What’s for Dinner? Saddle of Dobbin
Many cultures don’t approve of eating horse flesh. To Jews, it’s not kosher because the horse doesn’t chew cud and its hoof isn’t cloven. Though it’s not forbidden in Islam, the Prophet himself did not eat it and neither do most Muslims.
In Europe, the Romans despised eating horse meat and Christian authorities ultimately opposed it too, though Iceland got an exemption during the Middle Ages because its agriculture was so marginal. (Icelanders continue to eat horse to this day.) By the 17th century, Europe’s problem with horse meat had gone from religious opposition to a feeling that it was just a low-class food, something eaten only by the unscrupulous or the desperately poor. Outside France, you rarely see a horse butcher in Europe today.

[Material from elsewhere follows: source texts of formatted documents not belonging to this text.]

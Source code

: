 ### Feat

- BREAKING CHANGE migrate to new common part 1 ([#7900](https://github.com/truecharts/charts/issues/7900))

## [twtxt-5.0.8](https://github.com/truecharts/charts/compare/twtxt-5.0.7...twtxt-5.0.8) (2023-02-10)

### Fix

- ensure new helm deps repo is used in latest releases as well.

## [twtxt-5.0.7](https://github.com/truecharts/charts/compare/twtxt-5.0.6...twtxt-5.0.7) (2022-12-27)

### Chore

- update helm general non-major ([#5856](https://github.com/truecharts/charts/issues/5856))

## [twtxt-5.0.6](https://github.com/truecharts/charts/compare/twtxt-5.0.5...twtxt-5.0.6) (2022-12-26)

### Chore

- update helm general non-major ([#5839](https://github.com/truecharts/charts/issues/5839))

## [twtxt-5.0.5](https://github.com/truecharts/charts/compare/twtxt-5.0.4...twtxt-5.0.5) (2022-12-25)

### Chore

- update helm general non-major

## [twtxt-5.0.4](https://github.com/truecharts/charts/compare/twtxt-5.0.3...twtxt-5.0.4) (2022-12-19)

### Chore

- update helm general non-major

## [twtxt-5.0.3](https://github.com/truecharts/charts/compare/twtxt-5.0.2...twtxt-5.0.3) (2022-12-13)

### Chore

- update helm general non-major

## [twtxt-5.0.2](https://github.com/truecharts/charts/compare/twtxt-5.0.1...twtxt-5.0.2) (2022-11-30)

Horse meat is readily eaten in China, which has very few food taboos, but the world capital of hippophagy is Central Asia, where they have lots of horses and often not much else. The Mongols and fellow nomads such as the Kazakhs eat whatever animals they herd, and there are some who herd nothing but horses.
In the late ‘80s, somebody in the former Soviet Union had the bright idea of publishing a lavish color-illustrated book titled “National Cuisine of the Kazakhs”: a sort of “Kazakhstan the Beautiful” cookbook. This might have been the most poorly conceived coffee-table book ever; Kazakh food is hearty but not photogenic. Shot after shot showed a crude chunk of meat on a plate surrounded by fussy food-stylist tchotchkes--flowers, Chinese bowls, carved wooden spoons, colorful folk fabrics. The total effect was so brutal that the book could have been made up by a couple of vegetarians as propaganda.
It also included a diagram on the cuts of the horse as the Kazakhs butcher them out. FYI, they’re roughly the same cuts as you’d get from a sheep or a cow (shoulder, ribs, leg, etc.), except that there appears to be a particularly tender cut in the leg called zhaya , and then there’s the zhal , evidently a polliwog-shaped lump of fat under the mane.